It’s spring, and the sun’s warm glow is having a cheering effect upon us all, including the birds, who have been chirping like crazy. There is real happiness in being woken up by a robin’s song.
I’ve spent the last few days of this Easter weekend with my two year-old granddaughter, Penelope, while her parents were at the Royal Vic, seeing in the arrival of their second child, a baby boy. Not wanting Penelope to feel lost, with her parents inexplicably away, we spent many hours out together in the park, on the streets and in the yards of her quiet and friendly neighbourhood.
In typical Montreal fashion, the clement weather brought everyone out of hibernation, which allowed me to meet my son’s neighbours. Many used the cover of yard work to justify the pleasure of just being outside on a long weekend, while others seemed to be vying for the “Dog Walker of the Month” award. But for those with younger children, things were simple: it’s spring, school’s out, it’s time to play in the fresh air.
Penelope is so young. She is just beginning her exploration of the world outside the cocoon her parents have woven around her. And my own parental instincts won’t quit. Life is just too fraught with potential pain and hard lessons. So I stood by her side, watching for cars, for stray dogs, for ditches that were too deep and for people, big and small, who might do her harm, even as I smiled a warm greeting to every new acquaintance and coaxed her up the ladder, down the slide, or toward new friends.
At the park, we saw a toddler; a wee 18-month old with tiny bowed legs, and made top-heavy by the large bicycle helmet his parents had placed on his noggin, apparently because he never misses an opportunity to go at life head-first, come what may.
Oh, if only a helmet were enough.
In her poem “Three Women”, Sylvia Plath wrote that
It is a terrible thing
To be so open: it is as if my heart
Put on a face and walked into the world.
And this, of course, is exactly how a parent’s love for their child feels. I don’t know that anyone will ever compose a better verse than that one, but John Irving certainly succeeded in bringing to life the same lifelong pang that parents call loving in The World According to Garp.
I was a young graduate student when I first read Irving’s extraordinarily original novel, and of all the images that were created in that novel, the most forceful and memorable was the allegory of the undertow, first introduced when Garp’s family is by the ocean and little Walt, the youngest of the two children, is repeatedly warned by his parents to beware of the water’s pull. In the magical universe of the child, the force of the ocean is reinterpreted as something malevolent, and when his parents ask him why he keeps staring out intently at the coming waves, Walt answers that he is trying to see The Under Toad. This is narrative foreboding tinged with humour, yet it struck me then, and still does now, that it was a perfect metaphor for the fearful force of random disaster that haunts every parent.
Dennis Lehane’s searing and tragic novel, Mystic River, plays on this same fear, as one character after another―though none more than Jimmy Marcus― is submerged by the very worst things that can happen to anyone’s child.

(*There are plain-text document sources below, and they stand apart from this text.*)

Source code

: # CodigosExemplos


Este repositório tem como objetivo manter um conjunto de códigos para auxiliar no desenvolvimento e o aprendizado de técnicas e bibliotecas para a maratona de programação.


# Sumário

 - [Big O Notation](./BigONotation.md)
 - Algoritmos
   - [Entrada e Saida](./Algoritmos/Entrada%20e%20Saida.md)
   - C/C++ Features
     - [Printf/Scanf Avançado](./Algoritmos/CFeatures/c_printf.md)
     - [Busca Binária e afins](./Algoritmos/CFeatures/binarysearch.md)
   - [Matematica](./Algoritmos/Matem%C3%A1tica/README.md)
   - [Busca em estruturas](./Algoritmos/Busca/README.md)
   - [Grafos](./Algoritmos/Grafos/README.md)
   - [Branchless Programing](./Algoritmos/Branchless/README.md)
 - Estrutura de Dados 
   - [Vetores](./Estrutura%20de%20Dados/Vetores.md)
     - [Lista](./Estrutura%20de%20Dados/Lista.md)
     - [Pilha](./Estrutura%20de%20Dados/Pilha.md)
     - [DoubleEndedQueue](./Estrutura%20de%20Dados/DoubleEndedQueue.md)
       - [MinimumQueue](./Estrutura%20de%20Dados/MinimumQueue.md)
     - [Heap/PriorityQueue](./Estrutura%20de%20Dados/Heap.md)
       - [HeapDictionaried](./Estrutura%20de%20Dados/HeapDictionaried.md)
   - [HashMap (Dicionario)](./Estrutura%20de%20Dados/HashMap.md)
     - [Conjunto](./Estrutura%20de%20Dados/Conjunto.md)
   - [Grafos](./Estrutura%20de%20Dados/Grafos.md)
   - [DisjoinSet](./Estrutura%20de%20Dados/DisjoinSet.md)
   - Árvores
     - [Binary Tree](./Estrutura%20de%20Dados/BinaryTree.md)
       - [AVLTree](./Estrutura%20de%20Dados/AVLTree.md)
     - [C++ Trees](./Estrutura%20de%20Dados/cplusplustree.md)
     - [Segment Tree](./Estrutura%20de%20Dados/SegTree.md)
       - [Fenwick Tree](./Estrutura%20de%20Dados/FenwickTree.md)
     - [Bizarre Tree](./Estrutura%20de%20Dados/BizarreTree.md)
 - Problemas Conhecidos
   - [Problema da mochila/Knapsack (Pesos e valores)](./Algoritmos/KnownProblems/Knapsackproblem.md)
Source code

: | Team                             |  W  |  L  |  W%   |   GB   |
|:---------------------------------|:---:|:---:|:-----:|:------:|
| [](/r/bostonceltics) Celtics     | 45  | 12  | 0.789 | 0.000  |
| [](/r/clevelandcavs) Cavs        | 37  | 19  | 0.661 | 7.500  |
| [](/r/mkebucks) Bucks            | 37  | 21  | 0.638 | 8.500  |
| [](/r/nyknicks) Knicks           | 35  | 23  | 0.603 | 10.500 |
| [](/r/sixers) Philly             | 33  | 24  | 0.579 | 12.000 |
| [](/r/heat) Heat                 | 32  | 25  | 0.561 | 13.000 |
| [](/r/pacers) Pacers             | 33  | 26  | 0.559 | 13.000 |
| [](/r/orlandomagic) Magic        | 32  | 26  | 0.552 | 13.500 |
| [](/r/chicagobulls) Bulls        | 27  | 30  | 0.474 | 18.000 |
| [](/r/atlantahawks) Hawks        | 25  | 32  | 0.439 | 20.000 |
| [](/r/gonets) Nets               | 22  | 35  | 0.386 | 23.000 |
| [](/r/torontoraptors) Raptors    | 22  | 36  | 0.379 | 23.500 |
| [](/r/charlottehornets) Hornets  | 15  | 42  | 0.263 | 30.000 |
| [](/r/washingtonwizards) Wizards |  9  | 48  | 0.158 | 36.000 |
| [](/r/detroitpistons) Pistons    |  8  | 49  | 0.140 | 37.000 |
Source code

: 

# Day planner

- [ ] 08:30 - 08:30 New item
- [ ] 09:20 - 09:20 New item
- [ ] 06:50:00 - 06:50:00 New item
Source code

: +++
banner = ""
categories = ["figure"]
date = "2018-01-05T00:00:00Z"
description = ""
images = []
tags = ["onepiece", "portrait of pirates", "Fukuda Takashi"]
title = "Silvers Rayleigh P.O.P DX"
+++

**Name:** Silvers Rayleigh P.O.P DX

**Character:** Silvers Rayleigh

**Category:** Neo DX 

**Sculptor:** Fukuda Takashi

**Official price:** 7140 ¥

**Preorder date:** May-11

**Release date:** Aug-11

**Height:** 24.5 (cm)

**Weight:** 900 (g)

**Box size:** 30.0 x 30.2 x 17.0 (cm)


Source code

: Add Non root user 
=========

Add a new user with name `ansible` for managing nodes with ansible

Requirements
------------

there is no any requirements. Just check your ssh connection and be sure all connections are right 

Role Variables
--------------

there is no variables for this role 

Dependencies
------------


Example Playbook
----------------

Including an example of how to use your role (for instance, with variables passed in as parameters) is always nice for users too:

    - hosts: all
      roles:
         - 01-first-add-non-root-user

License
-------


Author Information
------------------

In Mary Lawson’s beautiful novel, Crow Lake, the allegory of The Undertoad turns things upside down. Disaster strikes very early on, as siblings Luke, Matt, Katy and Bo (who is still a baby) are orphaned when their parents are killed in a car accident. Through the remainder of the novel, the reader is made to care deeply for the older boys―barely adults― who become parents overnight, and to fret for the younger girls, who are too young to understand what has happened, but old enough to be wounded by it.
In time, they find their way together with the help of relatives, of their community, and of their own resilience.
Perhaps you, too, have in mind a memorable book that evokes the exquisite pang of parental love. If so, please share it by leaving a comment below!
“I don’t remember who said this, but there really are places in the heart you don’t even know exist until you love a child.”